◆ **Problem to work on**: Could you filter the records below and keep only the lines with the word "таблицы"?
───── Dataset records ─────
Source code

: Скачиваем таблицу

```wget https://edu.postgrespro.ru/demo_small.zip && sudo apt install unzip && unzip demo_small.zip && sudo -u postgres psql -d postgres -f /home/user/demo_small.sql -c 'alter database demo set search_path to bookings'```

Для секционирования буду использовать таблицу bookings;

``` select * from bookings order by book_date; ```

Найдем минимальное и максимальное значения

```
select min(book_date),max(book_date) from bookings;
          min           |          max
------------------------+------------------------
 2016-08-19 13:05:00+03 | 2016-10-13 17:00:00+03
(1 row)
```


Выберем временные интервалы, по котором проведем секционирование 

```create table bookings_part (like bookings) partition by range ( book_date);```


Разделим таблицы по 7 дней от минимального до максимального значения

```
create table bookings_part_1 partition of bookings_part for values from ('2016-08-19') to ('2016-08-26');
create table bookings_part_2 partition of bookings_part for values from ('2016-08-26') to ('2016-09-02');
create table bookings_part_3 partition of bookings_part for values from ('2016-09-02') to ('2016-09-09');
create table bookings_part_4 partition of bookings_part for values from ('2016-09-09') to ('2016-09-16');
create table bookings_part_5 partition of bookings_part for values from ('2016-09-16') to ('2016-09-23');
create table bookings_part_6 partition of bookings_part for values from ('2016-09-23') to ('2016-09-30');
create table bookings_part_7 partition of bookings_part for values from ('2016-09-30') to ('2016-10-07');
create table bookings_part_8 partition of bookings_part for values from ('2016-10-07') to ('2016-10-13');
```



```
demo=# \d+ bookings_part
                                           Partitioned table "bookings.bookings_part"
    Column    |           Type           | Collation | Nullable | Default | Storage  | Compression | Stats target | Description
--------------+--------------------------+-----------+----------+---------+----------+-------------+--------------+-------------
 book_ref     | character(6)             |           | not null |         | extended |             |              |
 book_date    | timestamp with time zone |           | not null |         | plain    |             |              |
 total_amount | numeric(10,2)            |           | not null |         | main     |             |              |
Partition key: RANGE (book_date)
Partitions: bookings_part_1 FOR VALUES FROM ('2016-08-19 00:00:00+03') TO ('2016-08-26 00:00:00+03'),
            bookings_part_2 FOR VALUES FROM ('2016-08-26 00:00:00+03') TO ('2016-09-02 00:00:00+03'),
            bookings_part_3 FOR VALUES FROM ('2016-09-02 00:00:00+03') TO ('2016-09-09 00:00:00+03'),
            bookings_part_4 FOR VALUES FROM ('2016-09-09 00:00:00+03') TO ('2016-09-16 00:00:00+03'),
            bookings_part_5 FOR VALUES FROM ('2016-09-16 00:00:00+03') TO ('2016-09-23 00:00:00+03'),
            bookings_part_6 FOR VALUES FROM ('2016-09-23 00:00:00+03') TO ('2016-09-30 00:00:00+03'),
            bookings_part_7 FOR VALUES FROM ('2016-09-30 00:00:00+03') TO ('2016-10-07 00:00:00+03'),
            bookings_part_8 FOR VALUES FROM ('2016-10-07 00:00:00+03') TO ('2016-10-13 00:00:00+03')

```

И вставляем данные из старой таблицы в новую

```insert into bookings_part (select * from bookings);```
─────
◆ **Answer**:
Разделим таблицы по 7 дней от минимального до максимального значения
И вставляем данные из старой таблицы в новую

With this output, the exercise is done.